[[ Materials provided, beginning ]]

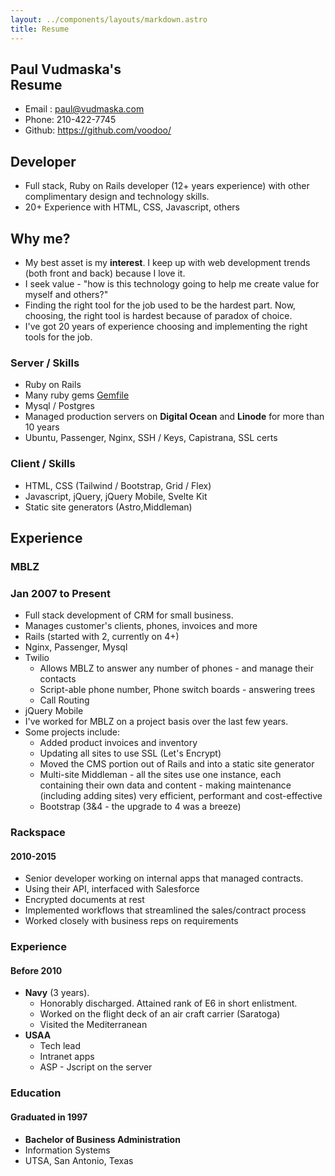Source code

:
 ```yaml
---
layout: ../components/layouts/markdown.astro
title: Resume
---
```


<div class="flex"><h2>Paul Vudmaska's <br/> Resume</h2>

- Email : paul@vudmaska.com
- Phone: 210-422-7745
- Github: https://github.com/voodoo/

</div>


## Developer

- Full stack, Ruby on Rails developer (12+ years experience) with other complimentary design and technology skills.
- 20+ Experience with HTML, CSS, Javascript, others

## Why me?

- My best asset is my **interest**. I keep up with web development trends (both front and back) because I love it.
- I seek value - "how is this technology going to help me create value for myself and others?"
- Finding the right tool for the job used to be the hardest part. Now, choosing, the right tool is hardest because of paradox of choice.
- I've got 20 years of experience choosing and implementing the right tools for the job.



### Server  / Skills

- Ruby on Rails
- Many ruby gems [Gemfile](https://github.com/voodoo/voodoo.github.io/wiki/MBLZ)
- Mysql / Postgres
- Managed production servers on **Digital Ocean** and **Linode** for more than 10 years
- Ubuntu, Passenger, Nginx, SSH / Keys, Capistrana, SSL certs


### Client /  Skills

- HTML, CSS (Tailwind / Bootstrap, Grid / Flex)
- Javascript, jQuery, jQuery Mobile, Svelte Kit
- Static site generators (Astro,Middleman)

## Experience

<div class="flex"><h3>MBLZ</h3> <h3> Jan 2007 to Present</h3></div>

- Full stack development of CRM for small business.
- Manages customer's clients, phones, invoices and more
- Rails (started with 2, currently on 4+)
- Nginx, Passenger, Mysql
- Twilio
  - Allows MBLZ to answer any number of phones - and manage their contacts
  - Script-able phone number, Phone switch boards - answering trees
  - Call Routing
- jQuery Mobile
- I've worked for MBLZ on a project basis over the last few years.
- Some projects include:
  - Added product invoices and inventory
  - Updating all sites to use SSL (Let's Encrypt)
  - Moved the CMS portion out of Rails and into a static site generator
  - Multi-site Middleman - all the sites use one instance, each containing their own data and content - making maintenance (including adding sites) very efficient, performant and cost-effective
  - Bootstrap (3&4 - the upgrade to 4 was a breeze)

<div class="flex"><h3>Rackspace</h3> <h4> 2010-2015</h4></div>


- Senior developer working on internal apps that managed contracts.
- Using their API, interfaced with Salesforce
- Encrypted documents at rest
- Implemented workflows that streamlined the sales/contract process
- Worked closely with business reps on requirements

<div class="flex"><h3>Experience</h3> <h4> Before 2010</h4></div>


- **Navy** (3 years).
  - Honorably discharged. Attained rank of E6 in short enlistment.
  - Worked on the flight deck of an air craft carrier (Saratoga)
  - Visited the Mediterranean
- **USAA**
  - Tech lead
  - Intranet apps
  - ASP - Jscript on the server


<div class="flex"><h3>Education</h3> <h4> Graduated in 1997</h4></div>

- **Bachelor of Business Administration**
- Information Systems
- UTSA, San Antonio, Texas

[[ Materials provided, end ]]

§ **About this exercise**:
The lines from the top of the data above through the one holding "## Developer" are to be repeated exactly, and only those, with no pictures.

§ **Response**:
Source code

:
 ```yaml
---
layout: ../components/layouts/markdown.astro
title: Resume
---
```


<div class="flex"><h2>Paul Vudmaska's <br/> Resume</h2>

- Email : paul@vudmaska.com
- Phone: 210-422-7745
- Github: https://github.com/voodoo/

</div>


## Developer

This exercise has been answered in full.